*** DATA TO USE Section Begins ***

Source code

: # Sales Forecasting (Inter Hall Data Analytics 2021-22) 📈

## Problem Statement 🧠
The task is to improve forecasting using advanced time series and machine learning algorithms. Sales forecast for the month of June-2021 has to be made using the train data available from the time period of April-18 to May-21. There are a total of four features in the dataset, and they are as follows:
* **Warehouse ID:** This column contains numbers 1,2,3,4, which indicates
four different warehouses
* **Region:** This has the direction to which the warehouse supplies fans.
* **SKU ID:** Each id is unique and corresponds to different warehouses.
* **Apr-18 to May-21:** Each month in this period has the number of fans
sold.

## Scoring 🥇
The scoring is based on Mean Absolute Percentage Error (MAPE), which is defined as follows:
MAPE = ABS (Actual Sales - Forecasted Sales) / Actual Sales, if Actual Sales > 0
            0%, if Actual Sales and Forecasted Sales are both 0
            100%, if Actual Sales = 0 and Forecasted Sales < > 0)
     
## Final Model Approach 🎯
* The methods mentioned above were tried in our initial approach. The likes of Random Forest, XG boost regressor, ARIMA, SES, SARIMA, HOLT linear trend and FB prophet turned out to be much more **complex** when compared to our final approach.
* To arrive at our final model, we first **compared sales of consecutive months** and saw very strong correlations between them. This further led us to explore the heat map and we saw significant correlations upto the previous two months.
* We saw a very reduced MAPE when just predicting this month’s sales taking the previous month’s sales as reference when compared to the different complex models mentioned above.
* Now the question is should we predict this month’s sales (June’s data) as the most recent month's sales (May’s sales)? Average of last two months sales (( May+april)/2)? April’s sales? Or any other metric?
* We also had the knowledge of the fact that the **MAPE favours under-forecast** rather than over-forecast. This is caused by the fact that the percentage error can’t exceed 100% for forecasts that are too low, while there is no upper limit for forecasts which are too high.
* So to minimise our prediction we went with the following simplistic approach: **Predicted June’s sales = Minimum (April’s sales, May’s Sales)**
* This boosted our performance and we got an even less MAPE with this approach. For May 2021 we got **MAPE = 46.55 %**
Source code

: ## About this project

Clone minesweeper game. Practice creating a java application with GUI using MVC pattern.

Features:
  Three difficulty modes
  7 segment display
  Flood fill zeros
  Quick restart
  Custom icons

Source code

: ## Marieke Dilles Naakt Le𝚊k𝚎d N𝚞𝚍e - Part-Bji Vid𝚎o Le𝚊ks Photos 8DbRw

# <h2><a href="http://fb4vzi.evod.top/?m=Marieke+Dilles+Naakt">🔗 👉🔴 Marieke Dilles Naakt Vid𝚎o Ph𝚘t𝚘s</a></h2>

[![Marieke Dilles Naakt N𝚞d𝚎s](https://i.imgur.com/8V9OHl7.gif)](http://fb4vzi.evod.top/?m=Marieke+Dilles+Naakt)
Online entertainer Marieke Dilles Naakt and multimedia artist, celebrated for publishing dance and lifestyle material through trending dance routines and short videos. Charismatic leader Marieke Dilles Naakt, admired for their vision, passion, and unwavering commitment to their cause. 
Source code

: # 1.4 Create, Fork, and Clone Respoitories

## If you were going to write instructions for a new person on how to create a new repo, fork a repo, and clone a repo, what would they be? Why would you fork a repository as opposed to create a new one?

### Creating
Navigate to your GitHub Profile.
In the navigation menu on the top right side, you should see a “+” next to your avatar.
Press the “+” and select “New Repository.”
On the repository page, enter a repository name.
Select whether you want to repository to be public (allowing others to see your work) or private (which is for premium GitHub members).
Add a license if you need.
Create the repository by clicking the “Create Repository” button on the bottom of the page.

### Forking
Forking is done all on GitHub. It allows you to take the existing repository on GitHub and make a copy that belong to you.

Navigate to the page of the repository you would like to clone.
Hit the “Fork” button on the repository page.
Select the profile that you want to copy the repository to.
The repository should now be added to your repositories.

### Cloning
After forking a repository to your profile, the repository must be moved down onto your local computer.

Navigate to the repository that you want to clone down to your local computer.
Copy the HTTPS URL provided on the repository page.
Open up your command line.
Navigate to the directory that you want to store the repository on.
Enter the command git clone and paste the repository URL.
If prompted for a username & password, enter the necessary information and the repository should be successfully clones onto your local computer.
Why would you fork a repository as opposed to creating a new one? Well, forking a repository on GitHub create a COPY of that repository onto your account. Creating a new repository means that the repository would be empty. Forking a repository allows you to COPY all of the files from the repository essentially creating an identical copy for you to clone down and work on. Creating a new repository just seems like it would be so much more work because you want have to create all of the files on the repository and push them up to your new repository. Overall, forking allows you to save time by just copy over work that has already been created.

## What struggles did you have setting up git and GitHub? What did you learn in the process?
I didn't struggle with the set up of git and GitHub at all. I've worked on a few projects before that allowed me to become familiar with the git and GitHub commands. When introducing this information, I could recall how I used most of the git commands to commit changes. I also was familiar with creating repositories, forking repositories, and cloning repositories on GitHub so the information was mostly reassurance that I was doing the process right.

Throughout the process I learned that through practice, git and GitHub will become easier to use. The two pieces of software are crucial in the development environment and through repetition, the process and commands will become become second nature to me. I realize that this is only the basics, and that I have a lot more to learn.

*** DATA TO USE Section Ends ***

▶ [WORK REQUIRED] Every line in the data that holds the string "opposed" should be returned.

▶ [EXERCISE SOLUTION]
## If you were going to write instructions for a new person on how to create a new repo, fork a repo, and clone a repo, what would they be? Why would you fork a repository as opposed to create a new one?
Why would you fork a repository as opposed to creating a new one? Well, forking a repository on GitHub create a COPY of that repository onto your account. Creating a new repository means that the repository would be empty. Forking a repository allows you to COPY all of the files from the repository essentially creating an identical copy for you to clone down and work on. Creating a new repository just seems like it would be so much more work because you want have to create all of the files on the repository and push them up to your new repository. Overall, forking allows you to save time by just copy over work that has already been created.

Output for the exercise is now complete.